> **DATA FOR ANALYSIS**:
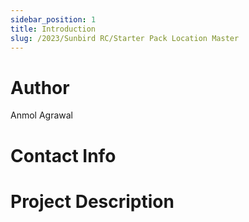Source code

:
 ```yaml
---
sidebar_position: 1
title: Introduction
slug: /2023/Sunbird RC/Starter Pack Location Master
---
```



# Author
Anmol Agrawal

# Contact Info
<!-- - [Email](mailto:) -->
<!-- - [Linked In]() -->
<!-- - [GitHub]() -->

# Project Description

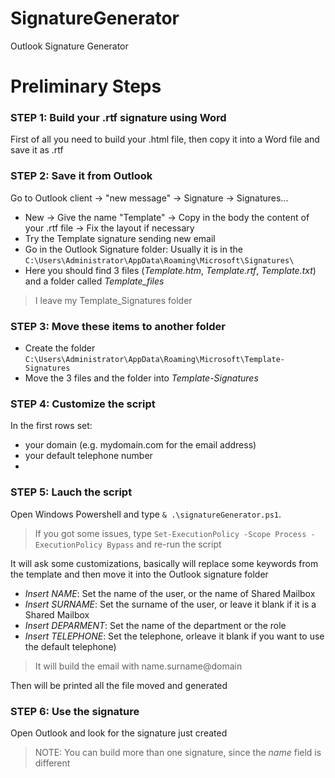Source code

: # SignatureGenerator
Outlook Signature Generator

# Preliminary Steps

### STEP 1: Build your .rtf signature using Word
First of all you need to build your .html file, then copy it into a Word file and save it as .rtf

### STEP 2: Save it from Outlook
Go to Outlook client → "new message" → Signature → Signatures... 
- New → Give the name "Template" → Copy in the body the content of your .rtf file → Fix the layout if necessary
- Try the Template signature sending new email
- Go in the Outlook Signature folder: Usually it is in the ```C:\Users\Administrator\AppData\Roaming\Microsoft\Signatures\```
- Here you should find 3 files (*Template.htm*, *Template.rtf*, *Template.txt*) and a folder called *Template_files*
  
> I leave my Template_Signatures folder

### STEP 3: Move these items to another folder
- Create the folder ```C:\Users\Administrator\AppData\Roaming\Microsoft\Template-Signatures```
- Move the 3 files and the folder into *Template-Signatures*

### STEP 4: Customize the script
In the first rows set:
- your domain (e.g. mydomain.com for the email address)
- your default telephone number
- 
### STEP 5: Lauch the script
Open Windows Powershell and type ```& .\signatureGenerator.ps1```.
> If you got some issues, type ```Set-ExecutionPolicy -Scope Process -ExecutionPolicy Bypass``` and re-run the script

It will ask some customizations, basically will replace some keywords from the template and then move it into the Outlook signature folder
- *Insert NAME*: Set the name of the user, or the name of Shared Mailbox
- *Insert SURNAME*: Set the surname of the user, or leave it blank if it is a Shared Mailbox
- *Insert DEPARMENT*: Set the name of the department or the role
- *Insert TELEPHONE*: Set the telephone, orleave it blank if you want to use the default telephone)
  
> It will build the email with name.surname@domain

Then will be printed all the file moved and generated

### STEP 6: Use the signature
Open Outlook and look for the signature just created
> NOTE: You can build more than one signature, since the *name* field is different 
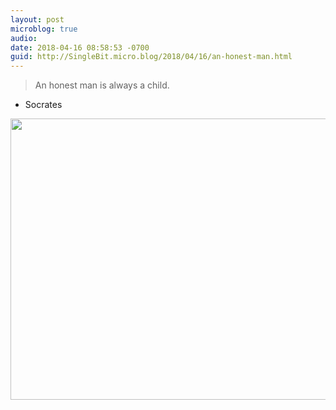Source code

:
 ```yaml
---
layout: post
microblog: true
audio: 
date: 2018-04-16 08:58:53 -0700
guid: http://SingleBit.micro.blog/2018/04/16/an-honest-man.html
---
```

>An honest man is always a child.

- Socrates

<img src="http://www.gabrielcornish.com/uploads/2018/6742500a98.jpg" width="600" height="450" />
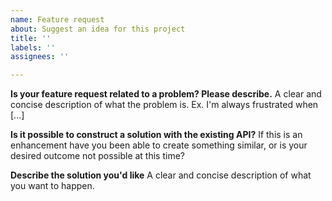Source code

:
 ```yaml
---
name: Feature request
about: Suggest an idea for this project
title: ''
labels: ''
assignees: ''

---
```


**Is your feature request related to a problem? Please describe.**
A clear and concise description of what the problem is. Ex. I'm always frustrated when [...]

**Is it possible to construct a solution with the existing API?**
If this is an enhancement have you been able to create something similar,
or is your desired outcome not possible at this time?

**Describe the solution you'd like**
A clear and concise description of what you want to happen.
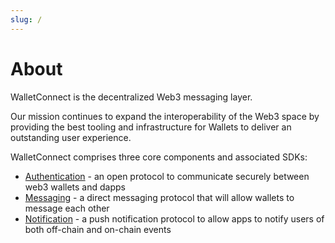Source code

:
 ```yaml
---
slug: /
---
```


# About

WalletConnect is the decentralized Web3 messaging layer.

Our mission continues to expand the interoperability of the Web3 space by providing the best tooling and infrastructure for Wallets to deliver an outstanding user experience.

WalletConnect comprises three core components and associated SDKs:

- [Authentication](introduction/authentication.md) - an open protocol to communicate securely between web3 wallets and dapps
- [Messaging](introduction/messaging.md) - a direct messaging protocol that will allow wallets to message each other
- [Notification](introduction/notifications.md) - a push notification protocol to allow apps to notify users of both off-chain and on-chain events
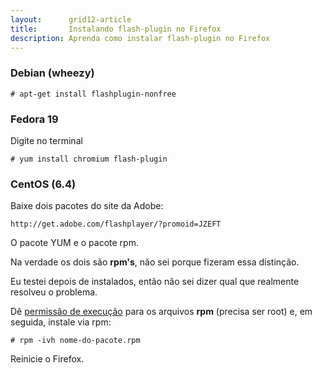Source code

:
 ```yaml
---
layout:      grid12-article
title:       Instalando flash-plugin no Firefox
description: Aprenda como instalar flash-plugin no Firefox
---
```



### Debian (wheezy)

    # apt-get install flashplugin-nonfree

### Fedora 19

Digite no terminal

    # yum install chromium flash-plugin


### CentOS (6.4)


Baixe dois pacotes do site da Adobe:

    http://get.adobe.com/flashplayer/?promoid=JZEFT

O pacote YUM e o pacote rpm.

Na verdade os dois são __rpm's__, não sei porque fizeram essa distinção.

Eu testei depois de instalados, então não sei dizer qual que realmente resolveu o problema.

Dê [permissão de execução](../como-dar-permissao-de-execucao) para os arquivos __rpm__ (precisa ser root) e, em seguida,
instale via rpm:

    # rpm -ivh nome-do-pacote.rpm

Reinicie o Firefox.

> **TRY IT**:
What do the entries above read from the line containing "Our mission continues" through the line containing "### Fedora 19"? Output those lines exactly, both ends included, with the pictures left out.

> **THE ANSWER**:
Our mission continues to expand the interoperability of the Web3 space by providing the best tooling and infrastructure for Wallets to deliver an outstanding user experience.

WalletConnect comprises three core components and associated SDKs:

- [Authentication](introduction/authentication.md) - an open protocol to communicate securely between web3 wallets and dapps
- [Messaging](introduction/messaging.md) - a direct messaging protocol that will allow wallets to message each other
- [Notification](introduction/notifications.md) - a push notification protocol to allow apps to notify users of both off-chain and on-chain events
Source code

:
 ```yaml
---
layout:      grid12-article
title:       Instalando flash-plugin no Firefox
description: Aprenda como instalar flash-plugin no Firefox
---
```



### Debian (wheezy)

    # apt-get install flashplugin-nonfree

### Fedora 19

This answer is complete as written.